The end result is the best of both worlds:

  • Nobody’s view of the world is different because the user was soft-deactivated (resulting in no visible user-experience impact), at least if one is running the cron job. If one does not run the cron job, then users returning after being away for a very long time will potentially have a (very) slow loading experience as potentially 100,000s of UserMessage rows might need to be reconstructed at once.

  • On the latency-sensitive message sending and fanout code path, the server only needs to do work for users who are currently interacting with Zulip.

Empirically, we’ve found this technique completely resolved the “send latency” scaling problem. The latency of sending a message to a stream now scales only with the number of active subscribers, so one can send a message to a stream with 5K subscribers of which 500 are active, and it’ll arrive in the couple hundred milliseconds one would expect if the extra 4500 inactive subscribers didn’t exist.

There are a few details that require special care with this system:

  • Email and mobile push notifications.
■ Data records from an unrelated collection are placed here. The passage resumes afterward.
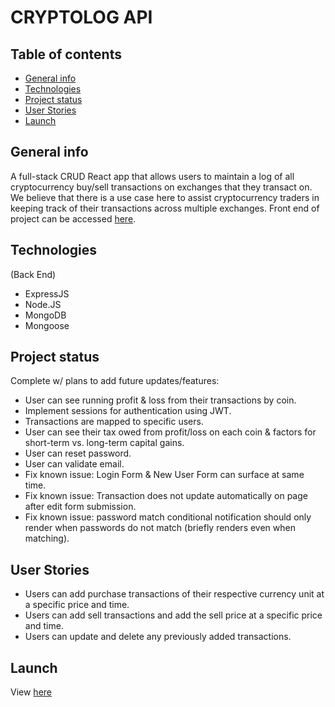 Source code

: # CRYPTOLOG API

## Table of contents
* [General info](#general-info)
* [Technologies](#technologies)
* [Project status](#project-status)
* [User Stories](#user-stories)
* [Launch](#launch)

## General info
A full-stack CRUD React app that allows users to maintain a log of all cryptocurrency buy/sell transactions on exchanges that they transact on. We believe that there is a use case here to assist cryptocurrency traders in keeping track of their transactions across multiple exchanges. Front end of project can be accessed [here](https://github.com/benjipt/cryptolog_frontend).

## Technologies
(Back End)
- ExpressJS
- Node.JS
- MongoDB
- Mongoose

## Project status
Complete w/ plans to add future updates/features:
- User can see running profit & loss from their transactions by coin.
- Implement sessions for authentication using JWT.
- Transactions are mapped to specific users.
- User can see their tax owed from profit/loss on each coin & factors for short-term vs. long-term capital gains.
- User can reset password.
- User can validate email.
- Fix known issue: Login Form & New User Form can surface at same time.
- Fix known issue: Transaction does not update automatically on page after edit form submission.
- Fix known issue: password match conditional notification should only render when passwords do not match (briefly renders even when matching).

## User Stories
- Users can add purchase transactions of their respective currency unit at a specific price and time.
- Users can add sell transactions and add the sell price at a specific price and time.
- Users can update and delete any previously added transactions.

## Launch
View [here](https://cryptolog-frontend.herokuapp.com/)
We need to make sure these are still correctly delivered to soft-deactivated users; making this work required careful work for those code paths that assumed a UserMessage row would always exist for a message that triggers a notification to a given user.

  • Digest emails, which use the UserMessage table extensively to determine what has happened in streams the user can see. We can use the user’s subscriptions to construct what messages they should have access to for this feature.